- **THE TASK**
Without reproducing any picture, copy the records word for word.

Dataset excerpts:
▼
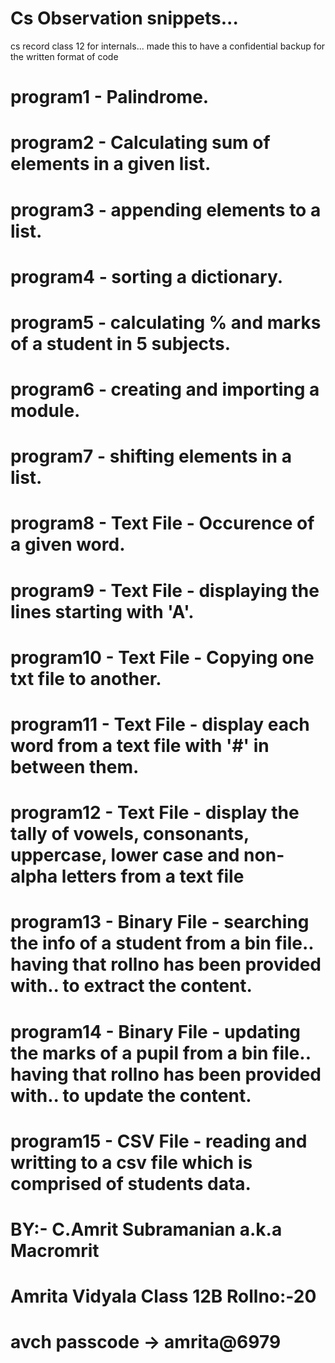 # Cs Observation snippets... 

cs record class 12 for internals... made this to have a confidential backup for the written format of code

# program1   - Palindrome.
# program2   - Calculating sum of elements in a given list.
# program3   - appending elements to a list.
# program4   - sorting a dictionary.
# program5   - calculating % and marks of a student in 5 subjects.
# program6   - creating and importing a module.
# program7   - shifting elements in a list.
# program8   - Text File - Occurence of a given word.
# program9   - Text File - displaying the lines starting with 'A'.
# program10  - Text File - Copying one txt file to another.
# program11  - Text File - display each word from a text file with '#' in between them.
# program12  - Text File - display the tally of vowels, consonants, uppercase, lower case and non-alpha letters from a text file 
# program13  - Binary File - searching the info of a student from a bin file.. having that rollno has been provided with.. to extract the content.
# program14  - Binary File - updating the marks of a pupil from a bin file.. having that rollno has been provided with.. to update the content.
# program15  - CSV File - reading and writting to a csv file which is comprised of students data.
# 
# BY:- C.Amrit Subramanian a.k.a Macromrit
# Amrita Vidyala Class 12B Rollno:-20
# avch passcode -> amrita@6979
▲
- **YOUR SOLUTION**
 # Cs Observation snippets... 

cs record class 12 for internals... made this to have a confidential backup for the written format of code

# program1   - Palindrome.
# program2   - Calculating sum of elements in a given list.
# program3   - appending elements to a list.
# program4   - sorting a dictionary.
# program5   - calculating % and marks of a student in 5 subjects.
# program6   - creating and importing a module.
# program7   - shifting elements in a list.
# program8   - Text File - Occurence of a given word.
# program9   - Text File - displaying the lines starting with 'A'.
# program10  - Text File - Copying one txt file to another.
# program11  - Text File - display each word from a text file with '#' in between them.
# program12  - Text File - display the tally of vowels, consonants, uppercase, lower case and non-alpha letters from a text file 
# program13  - Binary File - searching the info of a student from a bin file.. having that rollno has been provided with.. to extract the content.
# program14  - Binary File - updating the marks of a pupil from a bin file.. having that rollno has been provided with.. to update the content.
# program15  - CSV File - reading and writting to a csv file which is comprised of students data.
# 
# BY:- C.Amrit Subramanian a.k.a Macromrit
# Amrita Vidyala Class 12B Rollno:-20
# avch passcode -> amrita@6979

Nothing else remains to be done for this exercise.